A BUS stop at a Solihull railway station could become the site of a 5G phone mast after proposals were recommended by planning officers.
Mobile companies Vodafone and O2 have put forward plans for a new 5G mast at Widney Manor station.
Councillors on Solihull Council’s planning committee are set to discuss the proposals at a meeting tonight (July 22).
The plans for the mast were called in by Conservative cabinet member Coun Joe Tildesley, who objected to the mast.
But planning officials believe the station’s bus stop area is the best site for a new mast, due to its distance from rail pylons and homes, and a nearby 4G mast.
The officers said there had been numerous objections to the mast site on the grounds of health, but followed Public Health England’s advice in their recommendation.

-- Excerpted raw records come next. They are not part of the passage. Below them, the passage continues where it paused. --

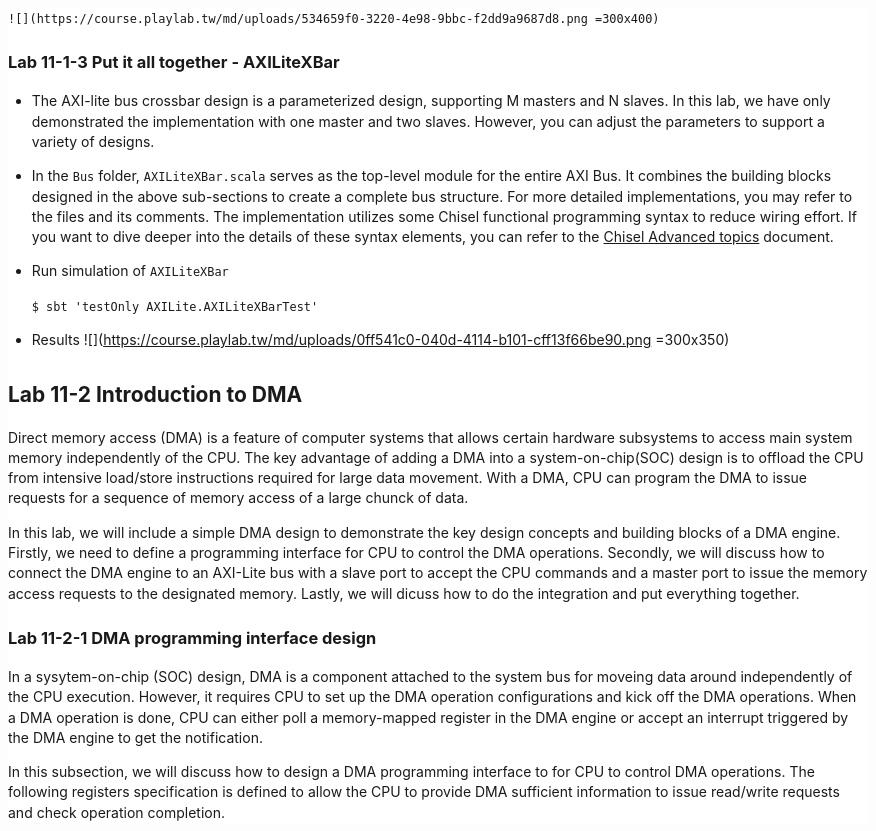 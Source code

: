     ![](https://course.playlab.tw/md/uploads/534659f0-3220-4e98-9bbc-f2dd9a9687d8.png =300x400)


### Lab 11-1-3 Put it all together - AXILiteXBar 


- The AXI-lite bus crossbar design is a parameterized design, supporting M masters and N slaves. In this lab, we have only demonstrated the implementation with one master and two slaves. However, you can adjust the parameters to support a variety of designs.

- In the `Bus` folder, `AXILiteXBar.scala` serves as the top-level module for the entire AXI Bus. It combines the building blocks designed in the above sub-sections to create a complete bus structure. For more detailed implementations, you may refer to the files and its comments. The implementation utilizes some Chisel functional programming syntax to reduce wiring effort. If you want to dive deeper into the details of these syntax elements, you can refer to the [Chisel Advanced topics](https://course.playlab.tw/md/vX8ZN3SrSAmssvZrVdMzEw) document.

- Run simulation of `AXILiteXBar`
    ```shell
    $ sbt 'testOnly AXILite.AXILiteXBarTest'
    ```
- Results
![](https://course.playlab.tw/md/uploads/0ff541c0-040d-4114-b101-cff13f66be90.png =300x350)

## Lab 11-2 Introduction to DMA

Direct memory access (DMA) is a feature of computer systems that allows certain hardware subsystems to access main system memory independently of the CPU. The key advantage of adding a DMA into a system-on-chip(SOC) design is to offload the CPU from intensive load/store instructions required for large data movement. With a DMA, CPU can program the DMA to issue requests for a sequence of memory access of a large chunck of data. 

In this lab, we will include a simple DMA design to demonstrate the key design concepts and building blocks of a DMA engine. Firstly, we need to define a programming interface for CPU to control the DMA operations. Secondly, we will discuss how to connect the DMA engine to an AXI-Lite bus with a slave port to accept the CPU commands and a master port to issue the memory access requests to the designated memory. Lastly, we will dicuss how to do the integration and put everything together.  


### Lab 11-2-1 DMA programming interface design

In a sysytem-on-chip (SOC) design, DMA is a component attached to the system bus for moveing data around independently of the CPU execution. However, it requires CPU to set up the DMA operation configurations and kick off the DMA operations. When a DMA operation is done, CPU can either poll a memory-mapped register in the DMA engine or accept an interrupt triggered by the DMA engine to get the notification. 

In this subsection, we will discuss how to design a DMA programming interface to for CPU to control DMA operations. The following registers specification is defined to allow the CPU to provide DMA sufficient information to issue read/write requests and check operation completion.

<style>
table th:first-of-type {
    width: 20%;
}
table th:nth-of-type(2) {
    width: 15%;
}
table th:nth-of-type(3) {
    width: 40%;
}
table th:nth-of-type(4) {
    width: 25%;
}
</style>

PHE said: “It is possible that there may be a small increase in overall exposure to radio waves when 5G is added to an existing network or in a new area.

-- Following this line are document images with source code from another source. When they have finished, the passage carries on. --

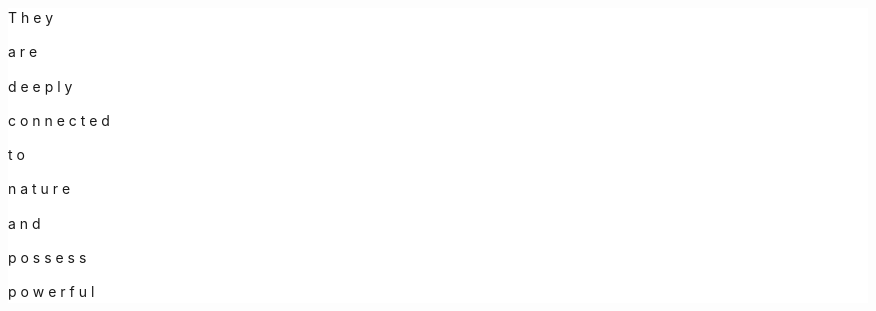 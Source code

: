 T
h
e
y
 
a
r
e
 
d
e
e
p
l
y
 
c
o
n
n
e
c
t
e
d
 
t
o
 
n
a
t
u
r
e
 
a
n
d
 
p
o
s
s
e
s
s
 
p
o
w
e
r
f
u
l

However, the overall exposure is expected to remain low relative to guidelines and, as such, there should be no consequences for public health.”
The new mast could be installed as the West Midlands becomes a testbed for a £50millon 5G project.
Along with the government, the West Midlands Combined Authority has pledged cash for the test project to set up 5G coverage, with an initial focus on using it for NHS treatment.
The WMCA said: “5G will prove critical in providing the infrastructure required to deliver remote health services over the next decade. By design, 5G’s ability to deliver real-time information (low latency), ultra-fast speeds (critical for high definition images and video), increased capacity and heightened security are going to be fundamental in scaling the patient benefits of remote healthcare and keeping medical records secure and private.
“The outbreak of coronavirus has hastened the use of technology to diagnose and treat healthcare issues remotely. Patients across the country are now becoming accustomed to relying on remote healthcare services such as NHS 111, virtual GP appointments, and online deliveries of essential medical supplies.
Tim Jones, Chief Innovation Officer at University Hospitals Birmingham, said: “With 5G, our clinicians will in the future be able to deliver holistic specialist advice in real time, potentially forming virtual multi-disciplinary teams to provide the best patient care using intelligent IT links. Information would be accessible at the point of need, ensuring informed decision making leading to improved patient safety, quality of care and patient/clinician experience.”